• **Task details**
Copy out, from the data below, each line in which the word "response" occurs.

=== Section Start ===

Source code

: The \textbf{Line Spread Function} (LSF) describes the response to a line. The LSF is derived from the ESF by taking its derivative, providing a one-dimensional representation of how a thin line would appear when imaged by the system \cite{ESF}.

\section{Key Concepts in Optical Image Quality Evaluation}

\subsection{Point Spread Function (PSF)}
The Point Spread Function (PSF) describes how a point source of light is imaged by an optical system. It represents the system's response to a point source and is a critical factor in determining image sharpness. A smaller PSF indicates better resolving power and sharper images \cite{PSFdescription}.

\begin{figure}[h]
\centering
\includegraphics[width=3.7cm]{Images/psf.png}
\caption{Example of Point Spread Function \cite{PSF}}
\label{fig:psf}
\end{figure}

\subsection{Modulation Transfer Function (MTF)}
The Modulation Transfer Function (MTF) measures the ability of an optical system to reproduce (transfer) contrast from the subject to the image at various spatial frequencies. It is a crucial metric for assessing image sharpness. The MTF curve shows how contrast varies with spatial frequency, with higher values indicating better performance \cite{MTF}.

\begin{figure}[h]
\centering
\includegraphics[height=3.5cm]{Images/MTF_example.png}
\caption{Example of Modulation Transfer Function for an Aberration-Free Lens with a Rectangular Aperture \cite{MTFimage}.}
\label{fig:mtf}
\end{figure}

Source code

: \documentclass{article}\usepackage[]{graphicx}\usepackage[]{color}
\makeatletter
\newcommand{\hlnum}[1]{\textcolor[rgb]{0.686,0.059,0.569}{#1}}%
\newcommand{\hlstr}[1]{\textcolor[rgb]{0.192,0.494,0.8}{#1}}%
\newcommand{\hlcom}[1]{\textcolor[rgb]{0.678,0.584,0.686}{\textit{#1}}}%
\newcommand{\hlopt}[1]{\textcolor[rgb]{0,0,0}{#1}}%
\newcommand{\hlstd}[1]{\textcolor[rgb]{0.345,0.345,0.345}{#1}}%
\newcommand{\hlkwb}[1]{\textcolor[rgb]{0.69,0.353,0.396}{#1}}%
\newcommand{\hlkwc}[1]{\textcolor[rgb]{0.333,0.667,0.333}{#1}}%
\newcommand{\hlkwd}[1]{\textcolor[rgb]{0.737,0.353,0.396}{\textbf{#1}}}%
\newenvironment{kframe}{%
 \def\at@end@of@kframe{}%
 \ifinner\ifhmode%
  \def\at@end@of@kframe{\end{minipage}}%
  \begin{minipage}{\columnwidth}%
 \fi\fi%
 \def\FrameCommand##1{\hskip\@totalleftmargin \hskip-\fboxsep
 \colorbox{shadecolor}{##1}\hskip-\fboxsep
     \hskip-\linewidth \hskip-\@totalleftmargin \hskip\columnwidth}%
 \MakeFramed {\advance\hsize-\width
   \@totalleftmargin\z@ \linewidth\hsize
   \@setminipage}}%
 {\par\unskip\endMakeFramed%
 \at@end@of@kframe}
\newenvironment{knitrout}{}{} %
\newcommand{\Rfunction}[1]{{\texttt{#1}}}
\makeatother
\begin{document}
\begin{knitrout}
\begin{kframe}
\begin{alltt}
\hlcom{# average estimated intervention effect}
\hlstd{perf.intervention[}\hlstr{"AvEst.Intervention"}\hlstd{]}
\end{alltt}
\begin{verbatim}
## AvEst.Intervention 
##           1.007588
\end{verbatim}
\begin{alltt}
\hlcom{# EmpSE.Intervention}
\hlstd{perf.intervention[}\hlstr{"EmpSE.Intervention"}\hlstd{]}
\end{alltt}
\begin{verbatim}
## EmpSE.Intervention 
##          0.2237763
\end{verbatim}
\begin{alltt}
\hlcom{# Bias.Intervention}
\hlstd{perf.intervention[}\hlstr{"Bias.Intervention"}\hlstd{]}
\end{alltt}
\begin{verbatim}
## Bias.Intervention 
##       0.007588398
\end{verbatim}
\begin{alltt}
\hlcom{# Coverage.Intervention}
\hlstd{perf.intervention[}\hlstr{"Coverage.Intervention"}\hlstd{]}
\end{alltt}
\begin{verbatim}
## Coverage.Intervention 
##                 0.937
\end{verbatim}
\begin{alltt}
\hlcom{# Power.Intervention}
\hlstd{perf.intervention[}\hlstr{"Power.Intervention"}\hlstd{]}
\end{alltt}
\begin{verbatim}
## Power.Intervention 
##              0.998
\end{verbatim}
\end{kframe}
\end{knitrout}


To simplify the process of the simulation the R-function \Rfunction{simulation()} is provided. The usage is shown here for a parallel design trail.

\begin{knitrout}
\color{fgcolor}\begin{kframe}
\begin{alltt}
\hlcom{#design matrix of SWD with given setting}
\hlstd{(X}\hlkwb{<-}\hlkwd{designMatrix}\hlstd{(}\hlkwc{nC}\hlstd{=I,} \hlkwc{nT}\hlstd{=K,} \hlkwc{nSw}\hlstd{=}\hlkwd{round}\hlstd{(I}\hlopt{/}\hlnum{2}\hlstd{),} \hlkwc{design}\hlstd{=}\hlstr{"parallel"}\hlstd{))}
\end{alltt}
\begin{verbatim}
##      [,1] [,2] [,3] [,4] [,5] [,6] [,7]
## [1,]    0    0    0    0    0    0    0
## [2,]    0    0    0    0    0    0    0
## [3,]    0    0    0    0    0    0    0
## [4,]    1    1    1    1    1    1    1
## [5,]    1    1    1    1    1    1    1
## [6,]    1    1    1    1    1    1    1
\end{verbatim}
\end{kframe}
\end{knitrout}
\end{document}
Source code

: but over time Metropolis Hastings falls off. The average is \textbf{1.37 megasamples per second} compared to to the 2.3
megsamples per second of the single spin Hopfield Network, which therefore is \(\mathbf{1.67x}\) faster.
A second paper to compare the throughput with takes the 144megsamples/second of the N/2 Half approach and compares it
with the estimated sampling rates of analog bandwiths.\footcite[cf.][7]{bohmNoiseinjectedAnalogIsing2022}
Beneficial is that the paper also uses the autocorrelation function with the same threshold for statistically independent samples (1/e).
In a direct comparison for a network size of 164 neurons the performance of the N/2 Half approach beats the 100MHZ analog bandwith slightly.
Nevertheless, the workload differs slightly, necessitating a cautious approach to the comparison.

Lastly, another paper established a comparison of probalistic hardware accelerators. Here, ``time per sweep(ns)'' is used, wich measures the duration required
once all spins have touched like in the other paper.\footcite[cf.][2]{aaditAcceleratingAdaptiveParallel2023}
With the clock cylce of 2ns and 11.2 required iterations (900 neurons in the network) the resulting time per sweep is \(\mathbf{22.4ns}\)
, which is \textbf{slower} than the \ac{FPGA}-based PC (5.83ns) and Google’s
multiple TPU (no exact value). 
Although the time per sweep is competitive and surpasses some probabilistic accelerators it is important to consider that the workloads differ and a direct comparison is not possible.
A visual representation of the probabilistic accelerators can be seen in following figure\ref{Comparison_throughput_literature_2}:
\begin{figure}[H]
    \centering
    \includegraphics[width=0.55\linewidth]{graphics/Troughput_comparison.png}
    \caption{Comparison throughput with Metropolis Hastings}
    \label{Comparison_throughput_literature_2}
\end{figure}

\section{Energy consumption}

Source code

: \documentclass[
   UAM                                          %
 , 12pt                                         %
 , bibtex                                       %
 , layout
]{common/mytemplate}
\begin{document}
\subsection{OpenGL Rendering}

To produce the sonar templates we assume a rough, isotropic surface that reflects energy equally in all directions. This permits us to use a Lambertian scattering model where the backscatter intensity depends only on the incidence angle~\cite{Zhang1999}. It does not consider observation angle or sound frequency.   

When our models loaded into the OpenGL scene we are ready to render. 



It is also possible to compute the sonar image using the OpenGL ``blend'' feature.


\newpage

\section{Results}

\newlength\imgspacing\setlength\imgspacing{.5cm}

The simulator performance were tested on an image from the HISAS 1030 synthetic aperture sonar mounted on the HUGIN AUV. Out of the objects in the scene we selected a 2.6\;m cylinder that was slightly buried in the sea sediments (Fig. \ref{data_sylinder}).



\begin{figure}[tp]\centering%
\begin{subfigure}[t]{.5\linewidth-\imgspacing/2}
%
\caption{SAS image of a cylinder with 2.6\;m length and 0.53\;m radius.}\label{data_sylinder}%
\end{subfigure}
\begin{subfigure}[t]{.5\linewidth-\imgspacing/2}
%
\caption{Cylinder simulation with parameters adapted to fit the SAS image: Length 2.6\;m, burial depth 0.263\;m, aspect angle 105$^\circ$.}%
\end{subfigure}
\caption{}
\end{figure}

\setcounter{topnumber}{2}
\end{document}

=== Section End ===

• **Expected answer**
: The \textbf{Line Spread Function} (LSF) describes the response to a line. The LSF is derived from the ESF by taking its derivative, providing a one-dimensional representation of how a thin line would appear when imaged by the system \cite{ESF}.
The Point Spread Function (PSF) describes how a point source of light is imaged by an optical system. It represents the system's response to a point source and is a critical factor in determining image sharpness. A smaller PSF indicates better resolving power and sharper images \cite{PSFdescription}.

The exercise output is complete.